The Chinese People’s Liberation Army in 2025

The Chinese People's Liberation Army in 2025

by David Lai and Roy D. Kamphausen
July 15, 2015 Strategic Studies Institute (SSI)

Released in cooperation with the Strategic Studies Institute of the U.S. Army War College, this volume assesses: 1) the various domestic, international, and technological drivers of China’s military modernization; 2) potential trajectories for PLA modernization; 3) and the implications of PLA modernization for the Asia-Pacific, the international order, and U.S.-China relations in order to understand the trends in China’s military modernization and its implications for regional and global security, .

Download the book from the Strategic Studies Institute website: The Chinese People’s Liberation Army in 2025.

The 2014 Chinese People’s Liberation Army (PLA) Conference occurred during a time of flaring regional tensions in the East and South China Seas, increasing military modernization by China and its neighbors, and a potentially changing Chinese approach to its regional security environment.

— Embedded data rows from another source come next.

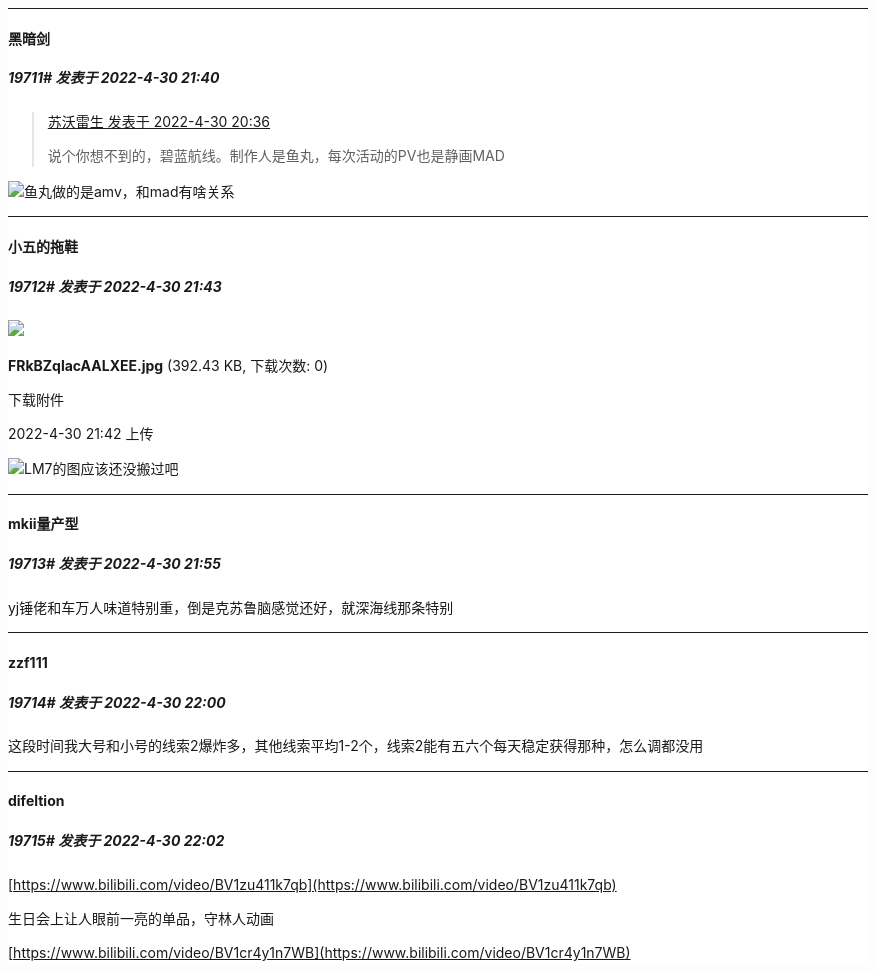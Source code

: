 

*****

####  黑暗剑  
##### 19711#       发表于 2022-4-30 21:40

<blockquote><a href="httphttps://bbs.saraba1st.com/2b/forum.php?mod=redirect&amp;goto=findpost&amp;pid=55648115&amp;ptid=2038816" target="_blank">苏沃雷生 发表于 2022-4-30 20:36</a>

说个你想不到的，碧蓝航线。制作人是鱼丸，每次活动的PV也是静画MAD</blockquote>
<img src="https://static.saraba1st.com/image/smiley/face2017/064.png" referrerpolicy="no-referrer">鱼丸做的是amv，和mad有啥关系

*****

####  小五的拖鞋  
##### 19712#       发表于 2022-4-30 21:43

<img src="https://img.saraba1st.com/forum/202204/30/214233bi8uk6beui4o6aej.jpg" referrerpolicy="no-referrer">

<strong>FRkBZqlacAALXEE.jpg</strong> (392.43 KB, 下载次数: 0)

下载附件

2022-4-30 21:42 上传

<img src="https://static.saraba1st.com/image/smiley/face2017/062.gif" referrerpolicy="no-referrer">LM7的图应该还没搬过吧



*****

####  mkii量产型  
##### 19713#       发表于 2022-4-30 21:55

yj锤佬和车万人味道特别重，倒是克苏鲁脑感觉还好，就深海线那条特别



*****

####  zzf111  
##### 19714#       发表于 2022-4-30 22:00

这段时间我大号和小号的线索2爆炸多，其他线索平均1-2个，线索2能有五六个每天稳定获得那种，怎么调都没用

*****

####  difeltion  
##### 19715#       发表于 2022-4-30 22:02

[https://www.bilibili.com/video/BV1zu411k7qb](https://www.bilibili.com/video/BV1zu411k7qb)

生日会上让人眼前一亮的单品，守林人动画

[https://www.bilibili.com/video/BV1cr4y1n7WB](https://www.bilibili.com/video/BV1cr4y1n7WB)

In light of these continuing developments, the topic of this conference and this volume—The People’s Liberation Army in 2025—both timely and prescient. China’s increasing military capabilities are creating complex shifts in regional security calculations.

To understand the trends in China’s military modernization and its implications for regional and global security, conference participants assessed: 1) the various domestic, international, and technological drivers of China’s military modernization; 2) potential trajectories for PLA modernization; 3) and the implications of PLA modernization for the Asia-Pacific, the international order, and U.S.-China relations. Authors and conference participants found that domestic, international, and technological drivers interacted in interesting ways to suggest potential future paths of development for the PLA. In general, a regionally focused PLA, one with both capabilities and intentions maximized for regional operations, was seen as a future likely to be realized. However, a mix of variables such as a changing political dynamic in Beijing, fundamental change in China’s economic fortunes and trajectory, and new pressures from external actors could create either a much more outwardly focused PLA, or one that is much more inwardly focused, depending on how the variables combined.